____ Record extracts

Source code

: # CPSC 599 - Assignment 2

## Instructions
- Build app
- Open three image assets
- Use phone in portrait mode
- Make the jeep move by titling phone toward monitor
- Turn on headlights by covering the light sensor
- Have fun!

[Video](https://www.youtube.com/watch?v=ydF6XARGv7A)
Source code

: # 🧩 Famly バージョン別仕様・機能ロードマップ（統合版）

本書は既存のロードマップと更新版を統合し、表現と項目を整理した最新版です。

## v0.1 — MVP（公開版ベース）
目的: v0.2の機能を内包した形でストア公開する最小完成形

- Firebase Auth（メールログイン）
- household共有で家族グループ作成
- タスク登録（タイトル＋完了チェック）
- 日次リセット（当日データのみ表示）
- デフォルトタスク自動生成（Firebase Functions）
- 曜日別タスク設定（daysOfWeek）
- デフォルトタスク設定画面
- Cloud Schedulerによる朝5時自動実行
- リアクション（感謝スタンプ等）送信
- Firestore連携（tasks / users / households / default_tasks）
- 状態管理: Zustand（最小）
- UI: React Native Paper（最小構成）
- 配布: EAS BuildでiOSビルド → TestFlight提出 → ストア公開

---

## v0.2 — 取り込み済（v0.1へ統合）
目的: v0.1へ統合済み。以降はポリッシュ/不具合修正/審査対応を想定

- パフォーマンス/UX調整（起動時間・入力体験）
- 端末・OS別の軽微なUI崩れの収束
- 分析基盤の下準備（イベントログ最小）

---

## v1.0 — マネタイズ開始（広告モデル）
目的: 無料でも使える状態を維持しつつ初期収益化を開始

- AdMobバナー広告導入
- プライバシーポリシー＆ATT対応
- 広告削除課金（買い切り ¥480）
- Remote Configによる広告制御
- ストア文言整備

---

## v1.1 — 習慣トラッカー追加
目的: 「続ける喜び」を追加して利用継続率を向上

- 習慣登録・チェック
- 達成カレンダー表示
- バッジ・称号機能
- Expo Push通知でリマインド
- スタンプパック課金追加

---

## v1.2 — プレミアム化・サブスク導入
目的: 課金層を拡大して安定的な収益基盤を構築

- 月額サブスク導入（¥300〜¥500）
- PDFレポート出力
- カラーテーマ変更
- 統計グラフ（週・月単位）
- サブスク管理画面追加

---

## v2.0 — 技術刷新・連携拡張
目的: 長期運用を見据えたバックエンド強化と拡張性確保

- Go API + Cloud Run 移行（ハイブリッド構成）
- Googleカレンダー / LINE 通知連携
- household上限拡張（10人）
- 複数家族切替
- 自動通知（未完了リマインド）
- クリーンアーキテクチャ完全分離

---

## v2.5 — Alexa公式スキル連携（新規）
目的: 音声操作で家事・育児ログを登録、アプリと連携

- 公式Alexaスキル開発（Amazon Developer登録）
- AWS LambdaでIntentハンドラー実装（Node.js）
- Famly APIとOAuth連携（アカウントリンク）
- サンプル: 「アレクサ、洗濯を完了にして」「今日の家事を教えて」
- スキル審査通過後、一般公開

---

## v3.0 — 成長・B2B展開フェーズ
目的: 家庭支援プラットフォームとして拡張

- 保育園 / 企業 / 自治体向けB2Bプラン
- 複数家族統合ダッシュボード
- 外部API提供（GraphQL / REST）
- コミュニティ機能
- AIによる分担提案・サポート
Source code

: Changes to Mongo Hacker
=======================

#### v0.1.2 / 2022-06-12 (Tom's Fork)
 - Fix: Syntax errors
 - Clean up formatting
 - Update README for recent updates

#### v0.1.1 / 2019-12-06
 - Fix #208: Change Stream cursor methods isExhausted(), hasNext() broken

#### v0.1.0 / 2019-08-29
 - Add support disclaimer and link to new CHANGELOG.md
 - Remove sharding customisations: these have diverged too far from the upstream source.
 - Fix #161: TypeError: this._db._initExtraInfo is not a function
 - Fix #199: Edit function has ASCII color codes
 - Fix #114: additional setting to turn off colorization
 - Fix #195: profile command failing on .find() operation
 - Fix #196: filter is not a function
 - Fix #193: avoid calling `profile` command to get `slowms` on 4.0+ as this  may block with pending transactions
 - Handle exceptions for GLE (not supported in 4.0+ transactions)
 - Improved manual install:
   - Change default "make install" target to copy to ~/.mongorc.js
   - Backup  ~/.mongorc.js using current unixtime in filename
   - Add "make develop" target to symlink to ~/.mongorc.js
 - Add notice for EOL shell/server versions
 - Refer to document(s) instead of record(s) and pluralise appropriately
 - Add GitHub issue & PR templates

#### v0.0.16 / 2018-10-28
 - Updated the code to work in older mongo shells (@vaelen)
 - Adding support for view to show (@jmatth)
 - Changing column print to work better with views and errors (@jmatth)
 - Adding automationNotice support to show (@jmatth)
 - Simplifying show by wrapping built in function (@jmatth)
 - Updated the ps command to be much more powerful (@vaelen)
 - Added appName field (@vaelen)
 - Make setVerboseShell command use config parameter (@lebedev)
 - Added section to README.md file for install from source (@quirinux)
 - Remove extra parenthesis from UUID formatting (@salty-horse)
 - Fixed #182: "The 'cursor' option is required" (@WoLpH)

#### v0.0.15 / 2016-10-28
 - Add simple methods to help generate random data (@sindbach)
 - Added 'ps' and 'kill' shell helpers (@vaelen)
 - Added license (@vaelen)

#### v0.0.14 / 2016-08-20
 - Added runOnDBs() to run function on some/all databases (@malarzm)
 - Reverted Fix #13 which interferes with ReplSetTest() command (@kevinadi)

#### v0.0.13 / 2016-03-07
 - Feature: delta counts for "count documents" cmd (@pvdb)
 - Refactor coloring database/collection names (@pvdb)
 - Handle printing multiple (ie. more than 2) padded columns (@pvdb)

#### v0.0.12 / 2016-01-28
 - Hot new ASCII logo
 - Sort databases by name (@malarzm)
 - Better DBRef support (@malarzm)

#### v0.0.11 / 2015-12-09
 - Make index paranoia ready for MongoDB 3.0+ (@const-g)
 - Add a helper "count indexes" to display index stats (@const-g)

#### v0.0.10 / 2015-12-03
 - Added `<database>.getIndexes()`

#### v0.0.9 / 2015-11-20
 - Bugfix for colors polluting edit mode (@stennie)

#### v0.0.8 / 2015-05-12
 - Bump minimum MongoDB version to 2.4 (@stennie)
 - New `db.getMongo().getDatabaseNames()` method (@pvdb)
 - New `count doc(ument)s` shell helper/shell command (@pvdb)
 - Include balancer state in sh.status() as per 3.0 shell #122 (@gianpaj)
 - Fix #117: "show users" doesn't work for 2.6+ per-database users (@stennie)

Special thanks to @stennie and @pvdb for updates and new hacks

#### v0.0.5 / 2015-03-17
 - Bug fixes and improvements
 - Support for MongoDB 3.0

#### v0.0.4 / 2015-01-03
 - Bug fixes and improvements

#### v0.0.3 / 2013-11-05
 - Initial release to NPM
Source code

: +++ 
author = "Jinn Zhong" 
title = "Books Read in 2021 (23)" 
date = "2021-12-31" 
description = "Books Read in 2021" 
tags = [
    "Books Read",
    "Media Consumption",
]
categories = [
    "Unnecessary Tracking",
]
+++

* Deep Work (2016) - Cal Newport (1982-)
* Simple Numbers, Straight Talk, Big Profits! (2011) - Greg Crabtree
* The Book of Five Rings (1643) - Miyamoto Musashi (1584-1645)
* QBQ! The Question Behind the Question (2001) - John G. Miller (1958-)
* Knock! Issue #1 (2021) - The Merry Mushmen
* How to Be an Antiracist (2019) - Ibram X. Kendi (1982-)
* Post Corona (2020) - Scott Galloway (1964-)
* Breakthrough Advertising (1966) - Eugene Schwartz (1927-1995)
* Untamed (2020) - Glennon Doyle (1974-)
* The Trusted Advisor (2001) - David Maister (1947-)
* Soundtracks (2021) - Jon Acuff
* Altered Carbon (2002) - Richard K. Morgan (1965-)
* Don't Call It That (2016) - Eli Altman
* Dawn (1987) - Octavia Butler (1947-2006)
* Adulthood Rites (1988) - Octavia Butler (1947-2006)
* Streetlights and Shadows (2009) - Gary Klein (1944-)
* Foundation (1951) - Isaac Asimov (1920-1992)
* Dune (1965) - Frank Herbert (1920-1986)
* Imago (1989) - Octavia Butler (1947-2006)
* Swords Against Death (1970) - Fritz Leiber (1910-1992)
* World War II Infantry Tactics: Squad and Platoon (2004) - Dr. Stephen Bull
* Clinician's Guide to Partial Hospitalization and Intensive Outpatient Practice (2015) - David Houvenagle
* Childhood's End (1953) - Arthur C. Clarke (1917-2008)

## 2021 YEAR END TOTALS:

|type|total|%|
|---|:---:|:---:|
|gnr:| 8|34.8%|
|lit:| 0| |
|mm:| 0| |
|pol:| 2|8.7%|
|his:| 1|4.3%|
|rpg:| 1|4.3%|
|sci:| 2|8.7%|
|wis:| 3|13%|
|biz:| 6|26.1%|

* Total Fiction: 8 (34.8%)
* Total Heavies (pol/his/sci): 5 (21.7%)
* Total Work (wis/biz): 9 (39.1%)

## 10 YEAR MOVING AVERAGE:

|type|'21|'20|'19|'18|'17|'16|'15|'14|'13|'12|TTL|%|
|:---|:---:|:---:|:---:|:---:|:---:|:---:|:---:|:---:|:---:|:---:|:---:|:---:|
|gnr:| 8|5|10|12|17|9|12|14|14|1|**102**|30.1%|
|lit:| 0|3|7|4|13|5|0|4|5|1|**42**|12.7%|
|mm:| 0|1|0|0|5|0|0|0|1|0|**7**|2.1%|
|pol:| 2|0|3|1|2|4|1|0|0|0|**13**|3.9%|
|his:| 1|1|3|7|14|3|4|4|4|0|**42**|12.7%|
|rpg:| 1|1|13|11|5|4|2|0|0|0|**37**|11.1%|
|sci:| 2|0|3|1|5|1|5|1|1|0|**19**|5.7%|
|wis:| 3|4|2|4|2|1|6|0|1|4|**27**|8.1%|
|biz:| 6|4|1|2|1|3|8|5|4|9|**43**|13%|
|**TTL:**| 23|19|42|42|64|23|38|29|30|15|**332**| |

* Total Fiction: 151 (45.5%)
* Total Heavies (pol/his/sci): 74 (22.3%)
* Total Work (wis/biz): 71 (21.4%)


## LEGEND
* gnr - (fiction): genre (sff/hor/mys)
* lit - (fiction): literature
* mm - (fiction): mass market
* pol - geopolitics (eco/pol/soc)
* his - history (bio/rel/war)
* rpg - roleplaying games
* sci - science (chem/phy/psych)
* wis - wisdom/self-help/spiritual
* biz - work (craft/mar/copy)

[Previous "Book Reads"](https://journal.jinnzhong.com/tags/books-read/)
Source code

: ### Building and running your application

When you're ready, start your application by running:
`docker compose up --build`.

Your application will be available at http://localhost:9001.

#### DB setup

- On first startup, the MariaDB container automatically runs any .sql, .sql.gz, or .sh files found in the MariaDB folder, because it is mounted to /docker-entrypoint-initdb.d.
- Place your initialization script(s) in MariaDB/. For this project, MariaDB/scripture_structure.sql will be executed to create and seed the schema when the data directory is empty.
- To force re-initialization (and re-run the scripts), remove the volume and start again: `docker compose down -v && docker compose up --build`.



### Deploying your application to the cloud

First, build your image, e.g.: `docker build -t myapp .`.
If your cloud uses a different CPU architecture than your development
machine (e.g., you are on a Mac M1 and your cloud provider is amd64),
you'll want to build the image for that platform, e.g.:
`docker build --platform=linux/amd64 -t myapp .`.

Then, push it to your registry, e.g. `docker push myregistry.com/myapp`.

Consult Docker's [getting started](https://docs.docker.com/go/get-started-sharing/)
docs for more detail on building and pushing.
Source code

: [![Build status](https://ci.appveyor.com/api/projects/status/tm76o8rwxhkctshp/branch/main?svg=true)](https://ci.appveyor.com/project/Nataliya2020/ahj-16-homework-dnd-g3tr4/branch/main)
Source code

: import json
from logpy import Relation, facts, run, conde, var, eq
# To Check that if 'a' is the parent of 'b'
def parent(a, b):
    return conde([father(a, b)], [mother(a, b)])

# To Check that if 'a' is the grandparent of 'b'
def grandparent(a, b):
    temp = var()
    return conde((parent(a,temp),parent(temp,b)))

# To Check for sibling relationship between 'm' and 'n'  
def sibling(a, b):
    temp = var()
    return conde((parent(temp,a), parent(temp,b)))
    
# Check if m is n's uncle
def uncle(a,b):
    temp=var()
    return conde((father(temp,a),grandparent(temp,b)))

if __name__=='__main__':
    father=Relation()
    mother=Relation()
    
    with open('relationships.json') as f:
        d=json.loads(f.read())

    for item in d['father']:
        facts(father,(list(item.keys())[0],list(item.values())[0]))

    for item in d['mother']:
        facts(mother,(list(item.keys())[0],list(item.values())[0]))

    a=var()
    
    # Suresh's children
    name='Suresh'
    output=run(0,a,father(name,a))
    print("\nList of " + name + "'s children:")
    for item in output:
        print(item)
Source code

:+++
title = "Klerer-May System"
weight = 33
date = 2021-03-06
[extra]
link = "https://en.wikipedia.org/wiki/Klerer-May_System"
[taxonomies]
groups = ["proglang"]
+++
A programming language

________

■ Exercise requirements
Lines from the start of the records through the one containing "- UI: React Native Paper（最小構成）" are what should be retyped, exactly and in full, both ends included.

■ Result
Source code

: # CPSC 599 - Assignment 2

## Instructions
- Build app
- Open three image assets
- Use phone in portrait mode
- Make the jeep move by titling phone toward monitor
- Turn on headlights by covering the light sensor
- Have fun!

[Video](https://www.youtube.com/watch?v=ydF6XARGv7A)
Source code

: # 🧩 Famly バージョン別仕様・機能ロードマップ（統合版）

本書は既存のロードマップと更新版を統合し、表現と項目を整理した最新版です。

## v0.1 — MVP（公開版ベース）
目的: v0.2の機能を内包した形でストア公開する最小完成形

- Firebase Auth（メールログイン）
- household共有で家族グループ作成
- タスク登録（タイトル＋完了チェック）
- 日次リセット（当日データのみ表示）
- デフォルトタスク自動生成（Firebase Functions）
- 曜日別タスク設定（daysOfWeek）
- デフォルトタスク設定画面
- Cloud Schedulerによる朝5時自動実行
- リアクション（感謝スタンプ等）送信
- Firestore連携（tasks / users / households / default_tasks）
- 状態管理: Zustand（最小）
- UI: React Native Paper（最小構成）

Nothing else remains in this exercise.